I love desserts. Dessert completes an otherwise excellent dinner. If you want to eat healthier you do not have to cut down on desserts. In fact, you should not stay away from dessert because it is valuable for you body. But maybe you have to change the way you look at desserts.
Compared to cakes, desserts are easier to make without heaps of sugar. While sugar in many cakes is necessary not only because of the sweetness it brings but because of the texture it imparts (no sponge or meringue without lots of white refined sugar), many desserts are not that dependent on sugar and you can easily replace the white refined sugar with healthier options such as honey, maple syrup or agave syrup. Second of all, many desserts contain important nutrients such as berries, fruit, oats and nuts. Two examples of such healthy yet delicious desserts are crumbles and fruit salads.
In the wintertime with the abundance of citrus fruits, I opt for a citrus salad with blood oranges. Because right now, from January until April, is the season for Italian blood oranges, arancia rossa di Sicilia. They add a delicate, seasonal and colourful touch to your salad. Add to that walnuts and pomegranate and the result is a dessert rich in antioxidants, vitamin C and omega 3.
Berries, spices, fruit and vegetables are rich in antioxidants, particularly pomegranate, walnuts and cinnamon. Antioxidants protect us from aging and a range of diseases. They inhibit the process of oxidation, a damage to cell structure and cell function. You are particularly vulnerable if you expose your body to a lot of stress, smoking, alcohol and a unhealthy diet.
The pomegranate is utterly beautiful, strange and biblical. A native to the Middle East it contains more antioxidants than blueberries and 40 times more than apples. The trouble with pomegranate from my point of view, being a ”northern” who is unaccustomed to it, is knowing what to do with it. In contrast to other fruits, the edible part is the seeds and the easiest way to get hold of them is by bashing the pomegranate halves.
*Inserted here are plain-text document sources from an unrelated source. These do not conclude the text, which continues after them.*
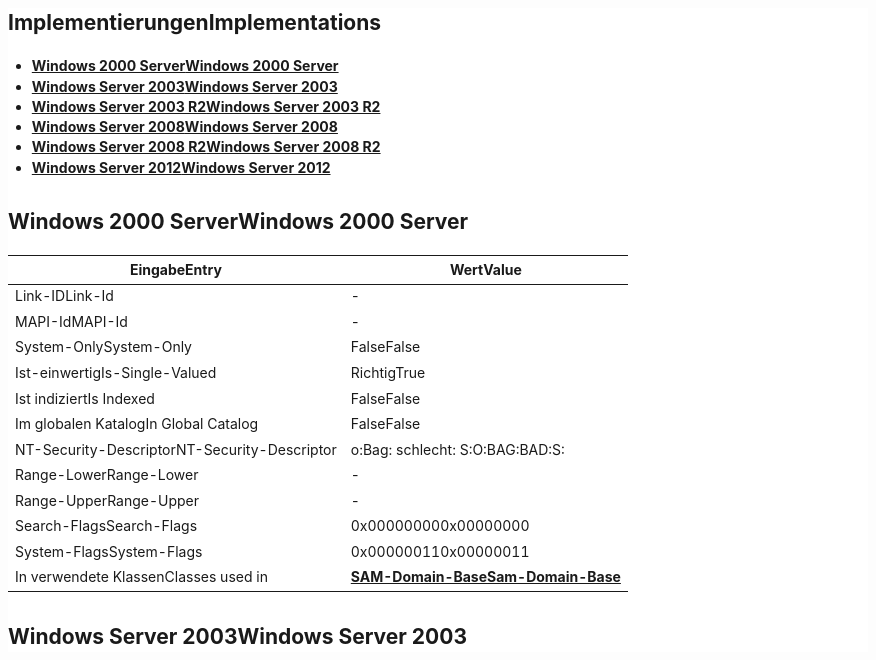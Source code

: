 

## <a name="implementations"></a><span data-ttu-id="e0fcd-127">Implementierungen</span><span class="sxs-lookup"><span data-stu-id="e0fcd-127">Implementations</span></span>

-   [<span data-ttu-id="e0fcd-128">**Windows 2000 Server**</span><span class="sxs-lookup"><span data-stu-id="e0fcd-128">**Windows 2000 Server**</span></span>](#windows-2000-server)
-   [<span data-ttu-id="e0fcd-129">**Windows Server 2003**</span><span class="sxs-lookup"><span data-stu-id="e0fcd-129">**Windows Server 2003**</span></span>](#windows-server-2003)
-   [<span data-ttu-id="e0fcd-130">**Windows Server 2003 R2**</span><span class="sxs-lookup"><span data-stu-id="e0fcd-130">**Windows Server 2003 R2**</span></span>](#windows-server-2003-r2)
-   [<span data-ttu-id="e0fcd-131">**Windows Server 2008**</span><span class="sxs-lookup"><span data-stu-id="e0fcd-131">**Windows Server 2008**</span></span>](#windows-server-2008)
-   [<span data-ttu-id="e0fcd-132">**Windows Server 2008 R2**</span><span class="sxs-lookup"><span data-stu-id="e0fcd-132">**Windows Server 2008 R2**</span></span>](#windows-server-2008-r2)
-   [<span data-ttu-id="e0fcd-133">**Windows Server 2012**</span><span class="sxs-lookup"><span data-stu-id="e0fcd-133">**Windows Server 2012**</span></span>](#windows-server-2012)

## <a name="windows-2000-server"></a><span data-ttu-id="e0fcd-134">Windows 2000 Server</span><span class="sxs-lookup"><span data-stu-id="e0fcd-134">Windows 2000 Server</span></span>



| <span data-ttu-id="e0fcd-135">Eingabe</span><span class="sxs-lookup"><span data-stu-id="e0fcd-135">Entry</span></span> | <span data-ttu-id="e0fcd-136">Wert</span><span class="sxs-lookup"><span data-stu-id="e0fcd-136">Value</span></span> |
|------------------------|-------------------------------------------------------|
| <span data-ttu-id="e0fcd-137">Link-ID</span><span class="sxs-lookup"><span data-stu-id="e0fcd-137">Link-Id</span></span>                | \-                                                    |
| <span data-ttu-id="e0fcd-138">MAPI-Id</span><span class="sxs-lookup"><span data-stu-id="e0fcd-138">MAPI-Id</span></span>                | \-                                                    |
| <span data-ttu-id="e0fcd-139">System-Only</span><span class="sxs-lookup"><span data-stu-id="e0fcd-139">System-Only</span></span>            | <span data-ttu-id="e0fcd-140">False</span><span class="sxs-lookup"><span data-stu-id="e0fcd-140">False</span></span>                                                 |
| <span data-ttu-id="e0fcd-141">Ist-einwertig</span><span class="sxs-lookup"><span data-stu-id="e0fcd-141">Is-Single-Valued</span></span>       | <span data-ttu-id="e0fcd-142">Richtig</span><span class="sxs-lookup"><span data-stu-id="e0fcd-142">True</span></span>                                                  |
| <span data-ttu-id="e0fcd-143">Ist indiziert</span><span class="sxs-lookup"><span data-stu-id="e0fcd-143">Is Indexed</span></span>             | <span data-ttu-id="e0fcd-144">False</span><span class="sxs-lookup"><span data-stu-id="e0fcd-144">False</span></span>                                                 |
| <span data-ttu-id="e0fcd-145">Im globalen Katalog</span><span class="sxs-lookup"><span data-stu-id="e0fcd-145">In Global Catalog</span></span>      | <span data-ttu-id="e0fcd-146">False</span><span class="sxs-lookup"><span data-stu-id="e0fcd-146">False</span></span>                                                 |
| <span data-ttu-id="e0fcd-147">NT-Security-Descriptor</span><span class="sxs-lookup"><span data-stu-id="e0fcd-147">NT-Security-Descriptor</span></span> | <span data-ttu-id="e0fcd-148">o:Bag: schlecht: S:</span><span class="sxs-lookup"><span data-stu-id="e0fcd-148">O:BAG:BAD:S:</span></span>                                          |
| <span data-ttu-id="e0fcd-149">Range-Lower</span><span class="sxs-lookup"><span data-stu-id="e0fcd-149">Range-Lower</span></span>            | \-                                                    |
| <span data-ttu-id="e0fcd-150">Range-Upper</span><span class="sxs-lookup"><span data-stu-id="e0fcd-150">Range-Upper</span></span>            | \-                                                    |
| <span data-ttu-id="e0fcd-151">Search-Flags</span><span class="sxs-lookup"><span data-stu-id="e0fcd-151">Search-Flags</span></span>           | <span data-ttu-id="e0fcd-152">0x00000000</span><span class="sxs-lookup"><span data-stu-id="e0fcd-152">0x00000000</span></span>                                            |
| <span data-ttu-id="e0fcd-153">System-Flags</span><span class="sxs-lookup"><span data-stu-id="e0fcd-153">System-Flags</span></span>           | <span data-ttu-id="e0fcd-154">0x00000011</span><span class="sxs-lookup"><span data-stu-id="e0fcd-154">0x00000011</span></span>                                            |
| <span data-ttu-id="e0fcd-155">In verwendete Klassen</span><span class="sxs-lookup"><span data-stu-id="e0fcd-155">Classes used in</span></span>        | [<span data-ttu-id="e0fcd-156">**SAM-Domain-Base**</span><span class="sxs-lookup"><span data-stu-id="e0fcd-156">**Sam-Domain-Base**</span></span>](c-samdomainbase.md)<br/> |



## <a name="windows-server-2003"></a><span data-ttu-id="e0fcd-157">Windows Server 2003</span><span class="sxs-lookup"><span data-stu-id="e0fcd-157">Windows Server 2003</span></span>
Citrus fruits and vitamin C
All citrus fruits are rich in vitamin C. Most of us know that vitamin C helps our body to absorb iron, a fact quite important as iron deficiency is common among many groups such as females, infants and the elderly. Moreover vitamin C is also conducive in breaking down the cholesterol, bolsters the immune system and is an antioxidant. Because it cannot be stored in your body you have to include vitamin C in your diet on a daily basis, and do remember it does not tolerate cooking well. Hence, the fruit juice is this citrus salad is uncooked.
Walnuts are too good to be true. Filled with antioxidants and omega 3. If you do not like red oily fish, you should cherish them like they were your best friend. They contain the same good fatty acids, omega 3, as salmon and other oily fish do. Omega 3 is important for a functioning brain and in preventing cardiovascular diseases and a vast array of other diseases. Flax seeds has the most omega 3 fatty acids of all plant-based ingredients, but walnuts also have a substantial amount. If you compare nuts you will find peanuts contain about zero omega 3, pecan nuts a fair deal (1000 milligrams), while walnuts ten times that level (10 000 milligrams per gram).
The final touch to the citrus salad are the spices. The salad is flavoured with cinnamon and fresh ginger, both powerful antioxidants. Serving the fruit salad with thick and creamy Greek yogurt makes this salad a complete and fulfilling meal.
Citrus salad with antioxidants (makes 4–6)
Try to get hold of organic fruits, particularly when you are using the skin.
2 blood oranges
2 ordinary oranges
1 pink grapefruit
small piece of fresh ginger
1 tsp ground cinnamon
1–2 tbsp maple syrup
2 (organic) apples
2 handfuls of walnuts
Greek yogurt to serve
1. Segment the oranges and grapefruit. Mix the citrus juice with grated ginger, cinnamon and maple or agave syrup.
2. Add the sectioned clementines (they are not segmented).
3. Cut the apples in cubes and add to the citrus salad. (Keep the apples unpeeled).
4. Divide the pomegranate and hold the cut side down in a large bowl. Bash the pomegranate half with a heavy object (I use the backside of a heavy knife). Squeeze the remaining juice of the pomegranate.
5. Add the walnuts.
6. Serve with the yogurt dressed with some pomegranate seeds and a drizzle of maple or agave syrup.
7. Finish by grating some organic orange zest on the citrus salad and the yogurt.